The Premier, Barry O'Farrell, and the Minister for Resources and Energy, Chris Hartcher, will announce the decision today, arguing it will help boost the state economy.
''It is time for NSW to look at every opportunity to join the mining boom, which is delivering enormous profits and jobs to Western Australia, Queensland and South Australia," Mr O'Farrell said.
He said the first step was to establish the scope of uranium deposits in NSW. The ban on exploration has prevented a clear understanding of potential deposits but the government says it is aware they may exist around Broken Hill.
''We are not about to rush into mining uranium until we have carried out the necessary environmental and exploration checks and have had a mature and sensible discussion about utilising this resource, but we would be crazy not to look at whether this is a viable industry which would deliver jobs and revenue to NSW,'' Mr O'Farrell said.
The opposition and the Greens oppose the decision, saying Mr O'Farrell is betraying his earlier opposition to uranium exploration in the state.
The Herald revealed last year that Mr Hartcher was considering dumping the ban, after a meeting with the Australian Uranium Association in June.
Mr Hartcher and Mr O'Farrell initially denied they had plans to overturn the ban, but Mr O'Farrell told a conference in December that the government would ''review'' the ban, describing it as ''hangover legislation from the 1970s''.
He linked the decision to the announcement days earlier by the federal Labor Party to overturn its ban on uranium exports to India.
The legislation will pass the Legislative Assembly, where the government has an overwhelming majority, but will be opposed by Labor and the Greens in the upper house, leaving its passage in the hands of crossbench MPs from the Shooters and Fishers and Christian Democratic Party, who share the balance of power.
The Opposition Leader, John Robertson, condemned the move to overturn the ban.
''This is a massive backflip by the Premier, who only months ago declared his emphatic opposition to uranium mining and exploration in NSW,'' Mr Robertson said.
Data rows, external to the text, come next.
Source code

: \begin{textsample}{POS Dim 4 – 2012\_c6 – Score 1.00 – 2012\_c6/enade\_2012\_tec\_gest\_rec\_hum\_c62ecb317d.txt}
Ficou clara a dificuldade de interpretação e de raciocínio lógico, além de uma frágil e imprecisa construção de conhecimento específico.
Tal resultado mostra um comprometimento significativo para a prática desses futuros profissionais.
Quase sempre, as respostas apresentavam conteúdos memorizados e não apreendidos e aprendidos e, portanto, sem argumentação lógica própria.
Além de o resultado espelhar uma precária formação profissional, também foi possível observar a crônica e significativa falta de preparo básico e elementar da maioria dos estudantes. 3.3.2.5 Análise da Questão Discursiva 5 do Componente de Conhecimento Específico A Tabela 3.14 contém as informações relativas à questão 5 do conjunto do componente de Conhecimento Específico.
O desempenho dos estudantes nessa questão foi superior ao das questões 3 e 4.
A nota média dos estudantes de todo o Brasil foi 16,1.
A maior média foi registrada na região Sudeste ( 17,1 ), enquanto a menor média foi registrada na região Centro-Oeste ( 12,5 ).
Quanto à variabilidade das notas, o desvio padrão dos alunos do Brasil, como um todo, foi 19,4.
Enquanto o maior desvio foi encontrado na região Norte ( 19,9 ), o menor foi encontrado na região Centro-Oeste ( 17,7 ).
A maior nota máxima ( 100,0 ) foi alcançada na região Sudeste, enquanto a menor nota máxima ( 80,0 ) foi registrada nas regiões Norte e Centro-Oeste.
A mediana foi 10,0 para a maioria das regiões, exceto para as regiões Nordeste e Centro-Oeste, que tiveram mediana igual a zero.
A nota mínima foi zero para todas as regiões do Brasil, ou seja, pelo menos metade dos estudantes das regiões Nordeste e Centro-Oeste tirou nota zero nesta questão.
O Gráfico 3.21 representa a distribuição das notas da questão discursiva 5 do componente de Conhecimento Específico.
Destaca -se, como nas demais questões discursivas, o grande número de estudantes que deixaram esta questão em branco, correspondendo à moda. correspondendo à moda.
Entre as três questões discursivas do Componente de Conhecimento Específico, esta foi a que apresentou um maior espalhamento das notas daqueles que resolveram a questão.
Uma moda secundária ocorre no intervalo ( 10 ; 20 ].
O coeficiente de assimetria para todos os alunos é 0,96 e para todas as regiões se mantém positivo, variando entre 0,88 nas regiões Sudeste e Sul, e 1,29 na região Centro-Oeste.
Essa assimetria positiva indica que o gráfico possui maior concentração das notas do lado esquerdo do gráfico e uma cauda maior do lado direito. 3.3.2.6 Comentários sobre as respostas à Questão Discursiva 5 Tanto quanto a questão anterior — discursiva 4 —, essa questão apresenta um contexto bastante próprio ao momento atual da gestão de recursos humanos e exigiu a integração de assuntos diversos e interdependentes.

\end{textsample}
''The people of NSW didn't vote for Barry O'Farrell so he would set up uranium mines in their backyards.''
The Greens mining spokesman, Jeremy Buckingham, said Mr O'Farrell did not take the proposal to the election. ''He should seek a mandate before repealing the prohibition,'' he said.
A campaigner with Greenpeace Australia, Julien Vincent, said the decision was ''obscene''.
The chief executive of the Australian Uranium Association, Michael Angwin, said recent uranium mining approvals by the federal government showed uranium projects could meet stringent environmental standards. ''[The approvals] have emphasised a lack of credible threat to the environment,'' he said.